Saved entries:
# # # #
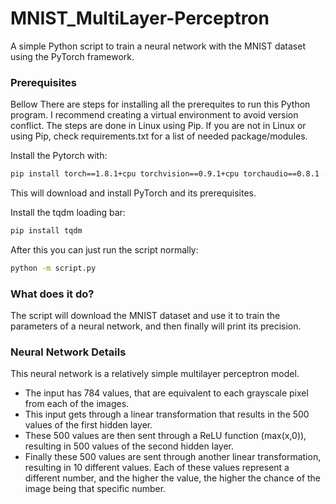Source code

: # MNIST_MultiLayer-Perceptron
A simple Python script to train a neural network with the MNIST dataset using the PyTorch framework.

### Prerequisites
Bellow There are steps for installing all the prerequites to run this Python program. I recommend creating a virtual environment to avoid version conflict. The steps are done in Linux using Pip. If you are not in Linux or using Pip, check requirements.txt for a list of needed package/modules.

Install the Pytorch with:

  ```sh
  pip install torch==1.8.1+cpu torchvision==0.9.1+cpu torchaudio==0.8.1 -f https://download.pytorch.org/whl/torch_stable.html
  ```
  
This will download and install PyTorch and its prerequisites.
  
Install the tqdm loading bar:
  
  ```sh
  pip install tqdm
  ```
  
After this you can just run the script normally:
  
  ```sh
  python -m script.py
  ```
 
### What does it do?
The script will download the MNIST dataset and use it to train the parameters of a neural network, and then finally will print its precision.


### Neural Network Details
  This neural network is a relatively simple multilayer perceptron model.
  
*  The input has 784 values, that are equivalent to each grayscale pixel from each of the images.
*  This input gets through a linear transformation that results in the 500 values of the first hidden layer.
*  These 500 values are then sent through a ReLU function (max(x,0)), resulting in 500 values of the second hidden layer.
*  Finally these 500 values are sent through another linear transformation, resulting in 10 different values. Each of these values represent a different number, and the higher the value, the higher the chance of the image being that specific number.
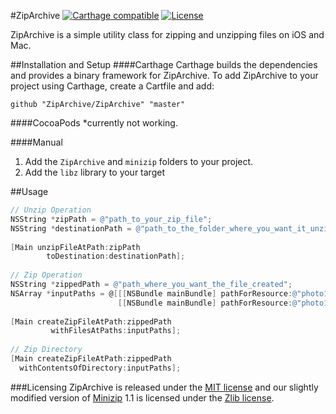 #ZipArchive
[![Carthage compatible](https://img.shields.io/badge/Carthage-compatible-4BC51D.svg?style=flat)](https://github.com/Carthage/Carthage)
[![License](http://img.shields.io/badge/license-MIT-lightgrey.svg?style=flat
)](http://mit-license.org)

ZipArchive is a simple utility class for zipping and unzipping files on iOS and Mac.

##Installation and Setup
####Carthage
Carthage builds the dependencies and provides a binary framework for ZipArchive. To add ZipArchive to your project using Carthage, create a Cartfile and add: 

```ogdl
github "ZipArchive/ZipArchive" "master"
```

####CocoaPods
*currently not working.

####Manual
1. Add the `ZipArchive` and `minizip` folders to your project.
2. Add the `libz` library to your target

##Usage
```objective-c
// Unzip Operation
NSString *zipPath = @"path_to_your_zip_file";
NSString *destinationPath = @"path_to_the_folder_where_you_want_it_unzipped";
    
[Main unzipFileAtPath:zipPath 
        toDestination:destinationPath];
    
// Zip Operation
NSString *zippedPath = @"path_where_you_want_the_file_created";
NSArray *inputPaths = @[[[NSBundle mainBundle] pathForResource:@"photo1" ofType:@"jpg"],
                        [[NSBundle mainBundle] pathForResource:@"photo1" ofType:@"jpg"]];
    
[Main createZipFileAtPath:zippedPath
         withFilesAtPaths:inputPaths];
    
// Zip Directory
[Main createZipFileAtPath:zippedPath
  withContentsOfDirectory:inputPaths];
```

###Licensing
ZipArchive is released under the [MIT license](https://github.com/ZipArchive/ZipArchive/raw/master/LICENSE) and our slightly modified version of [Minizip](http://www.winimage.com/zLibDll/minizip.html) 1.1 is licensed under the [Zlib license](http://www.zlib.net/zlib_license.html).
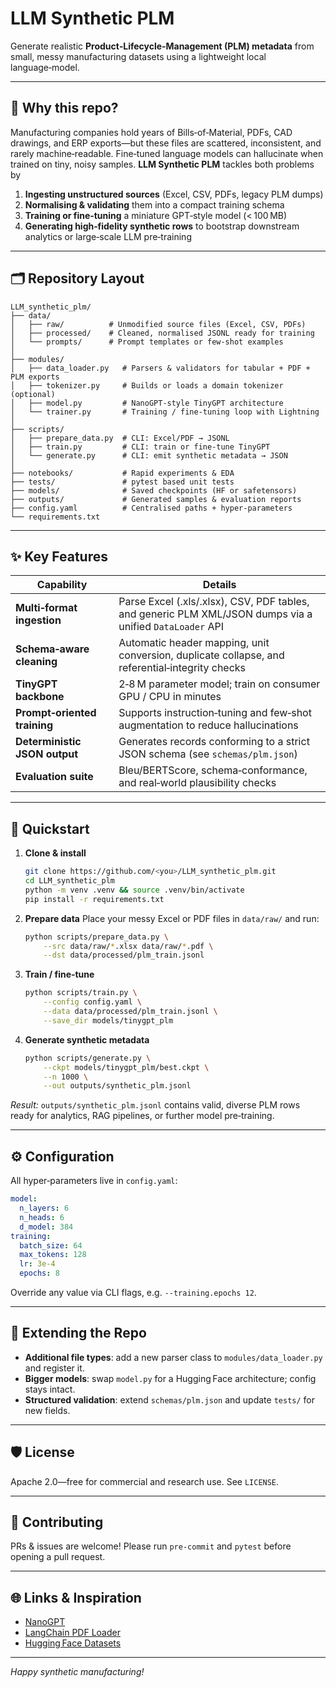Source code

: # LLM Synthetic PLM

Generate realistic **Product‑Lifecycle‑Management (PLM) metadata** from small, messy manufacturing datasets using a lightweight local language‑model.

---

## 🚀 Why this repo?

Manufacturing companies hold years of Bills‑of‑Material, PDFs, CAD drawings, and ERP exports—but these files are scattered, inconsistent, and rarely machine‑readable.  Fine‑tuned language models can hallucinate when trained on tiny, noisy samples.  **LLM Synthetic PLM** tackles both problems by

1. **Ingesting unstructured sources** (Excel, CSV, PDFs, legacy PLM dumps)
2. **Normalising & validating** them into a compact training schema
3. **Training or fine‑tuning** a miniature GPT‑style model (< 100 MB)
4. **Generating high‑fidelity synthetic rows** to bootstrap downstream analytics or large‑scale LLM pre‑training

---

## 🗂 Repository Layout

```text
LLM_synthetic_plm/
├── data/
│   ├── raw/          # Unmodified source files (Excel, CSV, PDFs)
│   ├── processed/    # Cleaned, normalised JSONL ready for training
│   └── prompts/      # Prompt templates or few‑shot examples
│
├── modules/
│   ├── data_loader.py   # Parsers & validators for tabular + PDF + PLM exports
│   ├── tokenizer.py     # Builds or loads a domain tokenizer (optional)
│   ├── model.py         # NanoGPT‑style TinyGPT architecture
│   └── trainer.py       # Training / fine‑tuning loop with Lightning
│
├── scripts/
│   ├── prepare_data.py  # CLI: Excel/PDF → JSONL
│   ├── train.py         # CLI: train or fine‑tune TinyGPT
│   └── generate.py      # CLI: emit synthetic metadata → JSON
│
├── notebooks/           # Rapid experiments & EDA
├── tests/               # pytest based unit tests
├── models/              # Saved checkpoints (HF or safetensors)
├── outputs/             # Generated samples & evaluation reports
├── config.yaml          # Centralised paths + hyper‑parameters
└── requirements.txt
```

---

## ✨ Key Features

| Capability                    | Details                                                                                                  |
| ----------------------------- | -------------------------------------------------------------------------------------------------------- |
| **Multi‑format ingestion**    | Parse Excel (.xls/.xlsx), CSV, PDF tables, and generic PLM XML/JSON dumps via a unified `DataLoader` API |
| **Schema‑aware cleaning**     | Automatic header mapping, unit conversion, duplicate collapse, and referential‑integrity checks          |
| **TinyGPT backbone**          | 2‑8 M parameter model; train on consumer GPU / CPU in minutes                                            |
| **Prompt‑oriented training**  | Supports instruction‑tuning and few‑shot augmentation to reduce hallucinations                           |
| **Deterministic JSON output** | Generates records conforming to a strict JSON schema (see `schemas/plm.json`)                            |
| **Evaluation suite**          | Bleu/BERTScore, schema‑conformance, and real‑world plausibility checks                                   |

---

## 🔧 Quickstart

1. **Clone & install**

   ```bash
   git clone https://github.com/<you>/LLM_synthetic_plm.git
   cd LLM_synthetic_plm
   python -m venv .venv && source .venv/bin/activate
   pip install -r requirements.txt
   ```
2. **Prepare data**
   Place your messy Excel or PDF files in `data/raw/` and run:

   ```bash
   python scripts/prepare_data.py \
       --src data/raw/*.xlsx data/raw/*.pdf \
       --dst data/processed/plm_train.jsonl
   ```
3. **Train / fine‑tune**

   ```bash
   python scripts/train.py \
       --config config.yaml \
       --data data/processed/plm_train.jsonl \
       --save_dir models/tinygpt_plm
   ```
4. **Generate synthetic metadata**

   ```bash
   python scripts/generate.py \
       --ckpt models/tinygpt_plm/best.ckpt \
       --n 1000 \
       --out outputs/synthetic_plm.jsonl
   ```

*Result:* `outputs/synthetic_plm.jsonl` contains valid, diverse PLM rows ready for analytics, RAG pipelines, or further model pre‑training.

---

## ⚙️ Configuration

All hyper‑parameters live in `config.yaml`:

```yaml
model:
  n_layers: 6
  n_heads: 6
  d_model: 384
training:
  batch_size: 64
  max_tokens: 128
  lr: 3e‑4
  epochs: 8
```

Override any value via CLI flags, e.g. `--training.epochs 12`.

---

## 🧩 Extending the Repo

* **Additional file types**: add a new parser class to `modules/data_loader.py` and register it.
* **Bigger models**: swap `model.py` for a Hugging Face architecture; config stays intact.
* **Structured validation**: extend `schemas/plm.json` and update `tests/` for new fields.

---

## 🛡️ License

Apache 2.0—free for commercial and research use. See `LICENSE`.

---

## 🤝 Contributing

PRs & issues are welcome!  Please run `pre‑commit` and `pytest` before opening a pull request.

---

## 🌐 Links & Inspiration

* [NanoGPT](https://github.com/karpathy/nanogpt)
* [LangChain PDF Loader](https://python.langchain.com/docs/modules/data_connection/document_loaders/pdf)
* [Hugging Face Datasets](https://huggingface.co/docs/datasets)

---

*Happy synthetic manufacturing!*
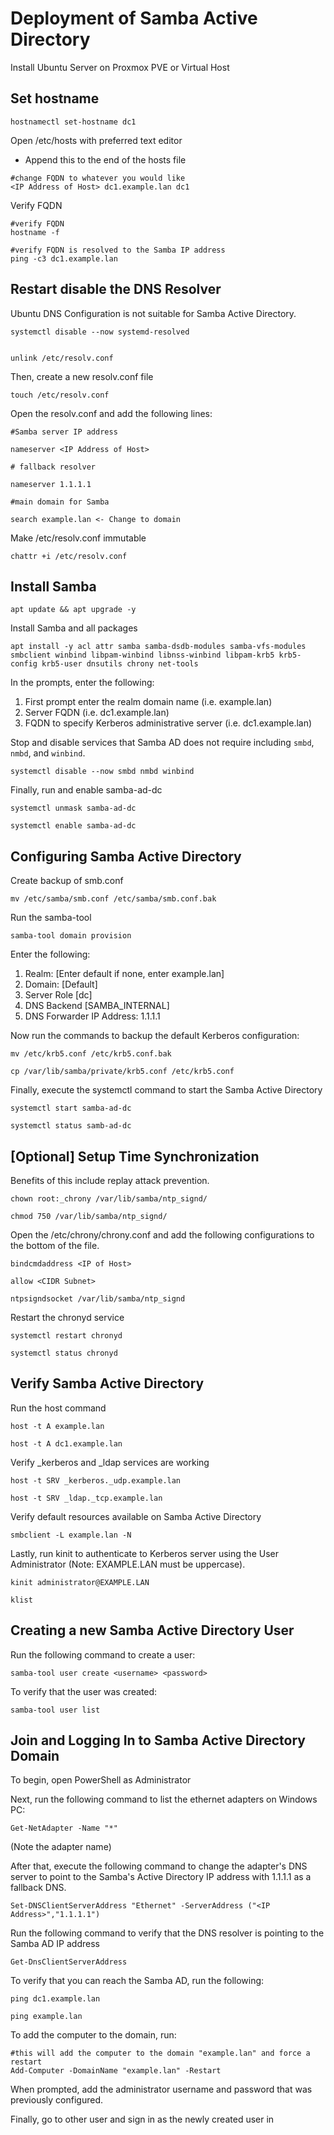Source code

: # Deployment of Samba Active Directory

Install Ubuntu Server on Proxmox PVE or Virtual Host

## Set hostname 

```
hostnamectl set-hostname dc1
```

Open /etc/hosts with preferred text editor
 - Append this to the end of the hosts file

```
#change FQDN to whatever you would like 
<IP Address of Host> dc1.example.lan dc1

```

Verify FQDN
```
#verify FQDN
hostname -f

#verify FQDN is resolved to the Samba IP address
ping -c3 dc1.example.lan
```

## Restart disable the DNS Resolver
Ubuntu DNS Configuration is not suitable for Samba Active Directory.

```
systemctl disable --now systemd-resolved


unlink /etc/resolv.conf
```

Then, create a new resolv.conf file

```
touch /etc/resolv.conf

```

Open the resolv.conf and add the following lines:

```
#Samba server IP address

nameserver <IP Address of Host>

# fallback resolver

nameserver 1.1.1.1

#main domain for Samba

search example.lan <- Change to domain

```

Make /etc/resolv.conf immutable

```
chattr +i /etc/resolv.conf
```

## Install Samba 

```
apt update && apt upgrade -y
```

Install Samba and all packages
```
apt install -y acl attr samba samba-dsdb-modules samba-vfs-modules smbclient winbind libpam-winbind libnss-winbind libpam-krb5 krb5-config krb5-user dnsutils chrony net-tools
```
In the prompts, enter the following:
1. First prompt enter the realm domain name (i.e. example.lan)
2. Server FQDN (i.e. dc1.example.lan)
3. FQDN to specify Kerberos administrative server (i.e. dc1.example.lan)

Stop and disable services that Samba AD does not require including ```smbd```, ```nmbd```, and ```winbind```.

```
systemctl disable --now smbd nmbd winbind
```

Finally, run and enable samba-ad-dc

```
systemctl unmask samba-ad-dc

systemctl enable samba-ad-dc
```

## Configuring Samba Active Directory

Create backup of smb.conf

```
mv /etc/samba/smb.conf /etc/samba/smb.conf.bak
```

Run the samba-tool

```
samba-tool domain provision
```
Enter the following:
1. Realm: [Enter default if none, enter example.lan]
2. Domain: [Default]
3. Server Role [dc]
4. DNS Backend [SAMBA_INTERNAL]
5. DNS Forwarder IP Address: 1.1.1.1

Now run the commands to backup the default Kerberos configuration:
```
mv /etc/krb5.conf /etc/krb5.conf.bak

cp /var/lib/samba/private/krb5.conf /etc/krb5.conf
```

Finally, execute the systemctl command to start the Samba Active Directory

```
systemctl start samba-ad-dc

systemctl status samb-ad-dc
```

## [Optional] Setup Time Synchronization
Benefits of this include replay attack prevention.

```
chown root:_chrony /var/lib/samba/ntp_signd/

chmod 750 /var/lib/samba/ntp_signd/
```

Open the /etc/chrony/chrony.conf and add the following configurations to the bottom of the file.

```
bindcmdaddress <IP of Host>

allow <CIDR Subnet>

ntpsigndsocket /var/lib/samba/ntp_signd
```

Restart the chronyd service

```
systemctl restart chronyd

systemctl status chronyd
```

## Verify Samba Active Directory

Run the host command

```
host -t A example.lan

host -t A dc1.example.lan
```

Verify _kerberos and _ldap services are working

```
host -t SRV _kerberos._udp.example.lan

host -t SRV _ldap._tcp.example.lan
```

Verify default resources available on Samba Active Directory

```
smbclient -L example.lan -N
```

Lastly, run kinit to authenticate to Kerberos server using the User Administrator (Note: EXAMPLE.LAN must be uppercase).

```
kinit administrator@EXAMPLE.LAN

klist
```

## Creating a new Samba Active Directory User

Run the following command to create a user:

```
samba-tool user create <username> <password>

```

To verify that the user was created:

```
samba-tool user list
```

## Join and Logging In to Samba Active Directory Domain

To begin, open PowerShell as Administrator

Next, run the following command to list the ethernet adapters on Windows PC:

```
Get-NetAdapter -Name "*"
```
(Note the adapter name)

After that, execute the following command to change the adapter's DNS server to point to the Samba's Active Directory IP address with 1.1.1.1 as a fallback DNS.

```
Set-DNSClientServerAddress "Ethernet" -ServerAddress ("<IP Address>","1.1.1.1")
```

Run the following command to verify that the DNS resolver is pointing to the Samba AD IP address
```
Get-DnsClientServerAddress
```

To verify that you can reach the Samba AD, run the following:
```
ping dc1.example.lan

ping example.lan
```

To add the computer to the domain, run:
```
#this will add the computer to the domain "example.lan" and force a restart
Add-Computer -DomainName "example.lan" -Restart 
```
When prompted, add the administrator username and password that was previously configured.

Finally, go to other user and sign in as the newly created user in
# # # #
▸ Work task
Tell how many lines in the data hold the string "fallback". Only the number is wanted.

▸ Answer area
2